The only sour note to this great adventure occurred during his return to England. Danny was stopped at Holyhead and invited to help the local police with their enquiries. It would seem that Danny got drinking with a suspected IRA man who was under surveillance. In hindsight, perhaps it wasn’t that surprising that the cops should take an interest. A young first generation Irishman with a healthy disregard for convention, travelling alone to Ireland. Drinking with a known activist. The police were suspicious of everyone back then. We know now about IRA sleepers, terrorist cells and recruitment of clean operatives. Danny, I think, thought the whole interrogation thing quite amusing and most probably strung the cops along before commonsense prevailed and they realised that this man was far from being an evil terrorist. Danny spent an overnight in a cell near Bangor and no real harm was done.

Three young British men – first generation Pakistanis - travelled to Afghanistan for a wedding around the time of the American invasion. I’ve no doubt they looked forward to their adventure with the same enthusiasm as Danny did twenty years previously. However instead of an inconvenient detention overnight, these gentlemen were shipped off to Guantanamo Bay. They were held without charge for 3 years on suspicion of involvement in terrorist activity despite no evidence and strong alibis.

We Irish know what it is like to be viewed with suspicion and fear by a superpower because of the misguided actions of a few of our countrymen. We know how terrorised nations react when confronted with an evil that they can’t (won’t) understand. We know that human rights get quickly trampled in the rush for homeland security. Also, we are a nation that is generally well disposed to America. We consider ourselves as friends. Don’t we have a duty to tell that friend when they are perpetrating evil? As Bono said, “Building our own monster, to defeat a monster”.

My cousin Danny or her cousin Rashish deserve it.

Pic : www.darkneon.com

3 Comments:

Blogger Fence said...

Thats a great post.

Course the problem is that no matter what we do or say, as a small, relatively insignificant country we won't have much of an impact.
Even were Bertie and friends to stop playing to all sides.
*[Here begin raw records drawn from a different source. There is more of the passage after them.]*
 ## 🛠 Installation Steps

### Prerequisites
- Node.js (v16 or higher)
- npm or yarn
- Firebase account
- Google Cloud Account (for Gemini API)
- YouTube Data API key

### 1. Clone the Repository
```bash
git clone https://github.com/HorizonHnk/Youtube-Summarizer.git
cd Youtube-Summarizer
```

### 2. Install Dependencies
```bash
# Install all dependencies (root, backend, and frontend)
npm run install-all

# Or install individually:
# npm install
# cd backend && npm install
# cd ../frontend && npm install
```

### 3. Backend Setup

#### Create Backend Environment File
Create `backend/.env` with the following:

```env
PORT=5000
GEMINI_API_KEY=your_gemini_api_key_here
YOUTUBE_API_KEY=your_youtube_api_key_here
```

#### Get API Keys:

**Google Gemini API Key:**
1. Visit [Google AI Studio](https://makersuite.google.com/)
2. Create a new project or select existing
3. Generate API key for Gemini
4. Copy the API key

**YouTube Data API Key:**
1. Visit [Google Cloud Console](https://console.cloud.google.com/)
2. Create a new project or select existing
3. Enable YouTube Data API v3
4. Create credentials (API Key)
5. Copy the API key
8:54 a.m., April 07, 2006  
Blogger Paul O'Mahony (Cork) said...

Fence,

You are so right. It's a fabulous post, all the more so because it captures you through the beauty of the writing, and the poignancy of the story, then holds you to attention and gets you to look outside your frame to a wider and wilder world, by challenging you without making it explicit what you personally should do to make an impact.

10:11 a.m., April 07, 2006  
Blogger Curly K said...

Well said Paige, great post.

The whole stance that our government has taken is appalling particularly with regard to the Iraq War, the use of Shannon Airport or backing away from challenging anything that the Americans or British do etc.